• _Work required_: Using the listing below, retype the line bearing "Lorsque le premier président ne" and each line after it, word for word, and nothing further.

[Opening Supplied entries section]

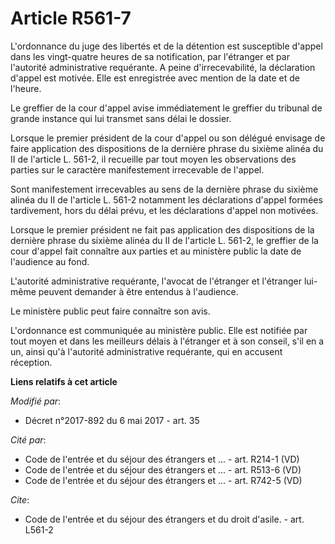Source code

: # Article R561-7

L'ordonnance du juge des libertés et de la détention est susceptible d'appel dans les vingt-quatre heures de sa notification,
par l'étranger et par l'autorité administrative requérante. A peine d'irrecevabilité, la déclaration d'appel est motivée.
Elle est enregistrée avec mention de la date et de l'heure.

Le greffier de la cour d'appel avise immédiatement le greffier du tribunal de grande instance qui lui transmet sans délai le
dossier.

Lorsque le premier président de la cour d'appel ou son délégué envisage de faire application des dispositions de la dernière
phrase du sixième alinéa du II de l'article L. 561-2, il recueille par tout moyen les observations des parties sur le
caractère manifestement irrecevable de l'appel.

Sont manifestement irrecevables au sens de la dernière phrase du sixième alinéa du II de l'article L. 561-2 notamment les
déclarations d'appel formées tardivement, hors du délai prévu, et les déclarations d'appel non motivées.

Lorsque le premier président ne fait pas application des dispositions de la dernière phrase du sixième alinéa du II de
l'article L. 561-2, le greffier de la cour d'appel fait connaître aux parties et au ministère public la date de l'audience au
fond.

L'autorité administrative requérante, l'avocat de l'étranger et l'étranger lui-même peuvent demander à être entendus à
l'audience.

Le ministère public peut faire connaître son avis.

L'ordonnance est communiquée au ministère public. Elle est notifiée par tout moyen et dans les meilleurs délais à l'étranger
et à son conseil, s'il en a un, ainsi qu'à l'autorité administrative requérante, qui en accusent réception.

**Liens relatifs à cet article**

_Modifié par_:

  - Décret n°2017-892 du 6 mai 2017 - art. 35

_Cité par_:

  - Code de l'entrée et du séjour des étrangers et ... - art. R214-1 (VD)
  - Code de l'entrée et du séjour des étrangers et ... - art. R513-6 (VD)
  - Code de l'entrée et du séjour des étrangers et ... - art. R742-5 (VD)

_Cite_:

  - Code de l'entrée et du séjour des étrangers et du droit d'asile. - art. L561-2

[Closing Supplied entries section]

• _Result_:
Lorsque le premier président ne fait pas application des dispositions de la dernière phrase du sixième alinéa du II de
l'article L. 561-2, le greffier de la cour d'appel fait connaître aux parties et au ministère public la date de l'audience au
fond.

L'autorité administrative requérante, l'avocat de l'étranger et l'étranger lui-même peuvent demander à être entendus à
l'audience.

Le ministère public peut faire connaître son avis.

L'ordonnance est communiquée au ministère public. Elle est notifiée par tout moyen et dans les meilleurs délais à l'étranger
et à son conseil, s'il en a un, ainsi qu'à l'autorité administrative requérante, qui en accusent réception.

**Liens relatifs à cet article**

_Modifié par_:

  - Décret n°2017-892 du 6 mai 2017 - art. 35

_Cité par_:

  - Code de l'entrée et du séjour des étrangers et ... - art. R214-1 (VD)
  - Code de l'entrée et du séjour des étrangers et ... - art. R513-6 (VD)
  - Code de l'entrée et du séjour des étrangers et ... - art. R742-5 (VD)

_Cite_:

  - Code de l'entrée et du séjour des étrangers et du droit d'asile. - art. L561-2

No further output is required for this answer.